Hannah was silent for a moment, then she asked curiously, ‘Who was the young woman who said she knew me?’

‘Nell Hudson.’

‘Nell!’ Hannah stared at Bessie. ‘Nell is in the workhouse?’

And when Bessie nodded, Hannah breathed, ‘Oh no! Not Nell. Oh, Auntie Bessie!’ She clasped Bessie’s hand across the table. ‘I have to get her out of there. I just have
to.’

 
Twenty-Seven

‘But I don’t know what you can do,’ Bessie said, though her eyes were full of sympathy for the girl. ‘You haven’t got a job yet
yourself.’

‘I will do and I won’t be long about it.’

Bessie smiled at the young girl’s confidence, marvelling at her determination, her resilience after all the cruel blows that life had dealt her. ‘No, love, I’m sure you
won’t. You’re young and strong and willing, and anybody’d be a fool not to employ you, but – but you can’t expect to support a household of four on a woman’s
wage. Your friend could come here and with pleasure, but—’
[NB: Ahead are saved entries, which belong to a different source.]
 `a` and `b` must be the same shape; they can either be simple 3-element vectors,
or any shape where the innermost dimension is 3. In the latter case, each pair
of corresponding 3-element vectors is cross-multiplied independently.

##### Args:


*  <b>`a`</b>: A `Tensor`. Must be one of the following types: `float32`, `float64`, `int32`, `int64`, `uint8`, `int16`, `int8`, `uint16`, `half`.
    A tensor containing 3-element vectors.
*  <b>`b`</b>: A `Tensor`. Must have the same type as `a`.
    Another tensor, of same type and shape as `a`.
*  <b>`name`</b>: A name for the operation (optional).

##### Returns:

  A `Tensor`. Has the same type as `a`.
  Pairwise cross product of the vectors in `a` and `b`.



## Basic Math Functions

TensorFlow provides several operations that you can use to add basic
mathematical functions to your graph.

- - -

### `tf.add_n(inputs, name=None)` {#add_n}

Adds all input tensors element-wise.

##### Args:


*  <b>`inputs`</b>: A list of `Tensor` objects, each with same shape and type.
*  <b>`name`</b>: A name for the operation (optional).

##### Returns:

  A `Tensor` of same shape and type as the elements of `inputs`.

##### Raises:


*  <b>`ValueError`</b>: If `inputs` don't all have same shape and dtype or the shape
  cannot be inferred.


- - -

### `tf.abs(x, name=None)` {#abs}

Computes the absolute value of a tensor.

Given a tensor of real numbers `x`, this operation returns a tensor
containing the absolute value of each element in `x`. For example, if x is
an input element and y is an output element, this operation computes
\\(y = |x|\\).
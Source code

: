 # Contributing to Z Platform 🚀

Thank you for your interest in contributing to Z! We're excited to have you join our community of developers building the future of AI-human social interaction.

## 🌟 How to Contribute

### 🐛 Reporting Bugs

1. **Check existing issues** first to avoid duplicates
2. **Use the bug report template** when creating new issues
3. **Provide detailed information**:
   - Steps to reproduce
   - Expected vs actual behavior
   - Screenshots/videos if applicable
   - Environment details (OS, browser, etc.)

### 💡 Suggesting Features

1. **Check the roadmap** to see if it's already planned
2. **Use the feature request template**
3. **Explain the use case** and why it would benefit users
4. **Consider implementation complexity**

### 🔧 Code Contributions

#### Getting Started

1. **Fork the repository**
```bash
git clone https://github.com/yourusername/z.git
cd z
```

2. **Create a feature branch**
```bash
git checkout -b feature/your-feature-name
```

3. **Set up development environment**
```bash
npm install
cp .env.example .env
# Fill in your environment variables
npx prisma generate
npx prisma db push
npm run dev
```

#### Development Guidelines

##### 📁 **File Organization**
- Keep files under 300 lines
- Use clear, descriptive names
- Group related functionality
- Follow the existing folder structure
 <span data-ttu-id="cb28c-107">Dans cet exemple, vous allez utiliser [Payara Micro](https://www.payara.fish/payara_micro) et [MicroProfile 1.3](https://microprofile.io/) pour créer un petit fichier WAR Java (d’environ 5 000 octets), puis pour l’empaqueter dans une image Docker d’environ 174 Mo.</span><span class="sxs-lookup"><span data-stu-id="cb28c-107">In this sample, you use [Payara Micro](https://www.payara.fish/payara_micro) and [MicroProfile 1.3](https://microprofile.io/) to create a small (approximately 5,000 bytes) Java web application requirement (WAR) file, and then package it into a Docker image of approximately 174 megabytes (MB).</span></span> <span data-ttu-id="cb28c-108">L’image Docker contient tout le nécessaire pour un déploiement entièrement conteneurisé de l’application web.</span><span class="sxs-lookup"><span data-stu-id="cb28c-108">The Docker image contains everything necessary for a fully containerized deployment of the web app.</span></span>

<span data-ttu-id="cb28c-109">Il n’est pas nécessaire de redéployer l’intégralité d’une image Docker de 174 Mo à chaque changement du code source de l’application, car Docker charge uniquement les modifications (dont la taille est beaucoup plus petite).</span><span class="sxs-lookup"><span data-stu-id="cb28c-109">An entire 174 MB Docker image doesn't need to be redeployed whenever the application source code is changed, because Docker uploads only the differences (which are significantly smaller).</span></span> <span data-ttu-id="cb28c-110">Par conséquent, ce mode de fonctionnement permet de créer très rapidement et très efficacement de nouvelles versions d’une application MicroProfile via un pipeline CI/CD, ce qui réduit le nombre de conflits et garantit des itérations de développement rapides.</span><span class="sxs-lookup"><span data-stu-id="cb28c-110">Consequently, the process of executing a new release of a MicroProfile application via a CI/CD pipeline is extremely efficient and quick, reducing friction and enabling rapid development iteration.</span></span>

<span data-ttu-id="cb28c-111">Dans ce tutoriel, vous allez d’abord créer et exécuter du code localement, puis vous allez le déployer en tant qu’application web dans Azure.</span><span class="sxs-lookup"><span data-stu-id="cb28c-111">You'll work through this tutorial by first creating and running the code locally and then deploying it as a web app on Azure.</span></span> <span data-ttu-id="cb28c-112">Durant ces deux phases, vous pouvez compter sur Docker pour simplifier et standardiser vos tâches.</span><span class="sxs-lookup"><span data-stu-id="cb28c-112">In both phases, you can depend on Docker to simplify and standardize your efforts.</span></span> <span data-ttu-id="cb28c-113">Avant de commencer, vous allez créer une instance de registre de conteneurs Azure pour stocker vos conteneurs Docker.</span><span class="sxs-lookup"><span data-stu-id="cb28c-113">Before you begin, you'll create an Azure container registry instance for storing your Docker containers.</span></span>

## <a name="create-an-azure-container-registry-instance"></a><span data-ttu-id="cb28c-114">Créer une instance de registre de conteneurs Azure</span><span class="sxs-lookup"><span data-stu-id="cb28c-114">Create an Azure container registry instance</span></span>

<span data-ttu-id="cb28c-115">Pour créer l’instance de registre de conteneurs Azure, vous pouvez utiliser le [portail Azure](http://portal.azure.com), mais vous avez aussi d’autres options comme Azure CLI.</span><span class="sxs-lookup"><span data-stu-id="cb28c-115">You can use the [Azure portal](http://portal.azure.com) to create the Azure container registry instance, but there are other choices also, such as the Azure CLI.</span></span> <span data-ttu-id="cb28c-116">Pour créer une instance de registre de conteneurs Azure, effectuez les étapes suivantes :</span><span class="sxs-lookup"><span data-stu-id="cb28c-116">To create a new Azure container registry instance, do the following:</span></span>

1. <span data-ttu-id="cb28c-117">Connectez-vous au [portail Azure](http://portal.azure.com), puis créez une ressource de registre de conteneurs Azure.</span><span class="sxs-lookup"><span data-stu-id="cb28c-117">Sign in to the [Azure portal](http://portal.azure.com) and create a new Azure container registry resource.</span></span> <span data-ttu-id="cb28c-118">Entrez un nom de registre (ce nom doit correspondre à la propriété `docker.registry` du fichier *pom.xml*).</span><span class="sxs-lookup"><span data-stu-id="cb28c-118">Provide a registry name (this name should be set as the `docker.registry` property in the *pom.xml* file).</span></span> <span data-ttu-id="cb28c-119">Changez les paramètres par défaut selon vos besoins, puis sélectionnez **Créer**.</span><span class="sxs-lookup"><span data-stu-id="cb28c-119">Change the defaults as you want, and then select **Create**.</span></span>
‘Four? What do you mean – four?’

‘Didn’t you know? Your friend Nell has got a baby. A little boy. He’s about a month old.’

Hannah stared at her for a moment and then nodded slowly. ‘Yes, yes, it all fits now. No wonder Mrs Bramwell wouldn’t tell me why she’d gone away.’ Her eyes filled with
tears as she remembered. ‘And why Nell was so short with me the very last time she spoke. She must’ve known, must’ve realized what they’d do. Oh, poor, poor Nell. But I
wonder who—?’ Then shook herself. ‘No time for that now. I have to think of a way to get her out.’ She looked Bessie straight in the eyes as she asked, ‘So, if we
could get enough money to support ourselves, you’d have her here? As another lodger? Her and her baby?’

‘Oh yes.’ Bessie smiled without hesitation. ‘It’d be lovely to have a little one about the place again.’

‘And supposing, just supposing that both Nell and me could get work, would you . . . would you look after her child?’

Bessie’s eyes sparkled. ‘Oh, I would. I would.’ And the lonely woman clasped her hands together in thankfulness, blessing the day the young constable had helped Hannah find her
old neighbour.

The very next day, Hannah tramped the streets looking for work but she returned home at night disappointed and dispirited.